Stored data entries:
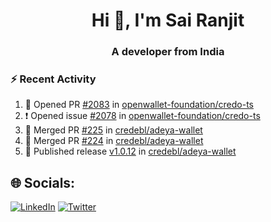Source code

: <h1 align="center">Hi 👋, I'm Sai Ranjit</h1>
<h3 align="center">A developer from India</h3>

### :zap: Recent Activity

<!--START_SECTION:activity-->
1. 💪 Opened PR [#2083](https://github.com/openwallet-foundation/credo-ts/pull/2083) in [openwallet-foundation/credo-ts](https://github.com/openwallet-foundation/credo-ts)
2. ❗ Opened issue [#2078](https://github.com/openwallet-foundation/credo-ts/issues/2078) in [openwallet-foundation/credo-ts](https://github.com/openwallet-foundation/credo-ts)
3. 🎉 Merged PR [#225](https://github.com/credebl/adeya-wallet/pull/225) in [credebl/adeya-wallet](https://github.com/credebl/adeya-wallet)
4. 🎉 Merged PR [#224](https://github.com/credebl/adeya-wallet/pull/224) in [credebl/adeya-wallet](https://github.com/credebl/adeya-wallet)
5. 🚀 Published release [v1.0.12](https://github.com/credebl/adeya-wallet/releases/tag/v1.0.12) in [credebl/adeya-wallet](https://github.com/credebl/adeya-wallet)
<!--END_SECTION:activity-->

## 🌐 Socials:
[![LinkedIn](https://img.shields.io/badge/LinkedIn-%230077B5.svg?logo=linkedin&logoColor=white)](https://linkedin.com/in/sairanjit) [![Twitter](https://img.shields.io/badge/Twitter-%231DA1F2.svg?logo=Twitter&logoColor=white)](https://twitter.com/sairanjit_) 
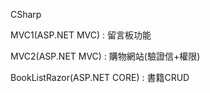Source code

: CSharp

MVC1(ASP.NET MVC) : 留言板功能

MVC2(ASP.NET MVC) : 購物網站(驗證信+權限)

BookListRazor(ASP.NET CORE) : 書籍CRUD
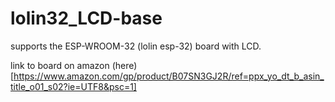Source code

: # lolin32_LCD-base
supports the ESP-WROOM-32 (lolin esp-32) board with LCD.

link to board on amazon (here)[https://www.amazon.com/gp/product/B07SN3GJ2R/ref=ppx_yo_dt_b_asin_title_o01_s02?ie=UTF8&psc=1]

Aim of the exercise:
Copy exactly the lines from the one containing "MVC1(ASP.NET MVC) : 留言板功能" through the last line of the records above, including both, and omit every picture.

Task solution:
MVC1(ASP.NET MVC) : 留言板功能

MVC2(ASP.NET MVC) : 購物網站(驗證信+權限)

BookListRazor(ASP.NET CORE) : 書籍CRUD
Source code

: # lolin32_LCD-base
supports the ESP-WROOM-32 (lolin esp-32) board with LCD.

link to board on amazon (here)[https://www.amazon.com/gp/product/B07SN3GJ2R/ref=ppx_yo_dt_b_asin_title_o01_s02?ie=UTF8&psc=1]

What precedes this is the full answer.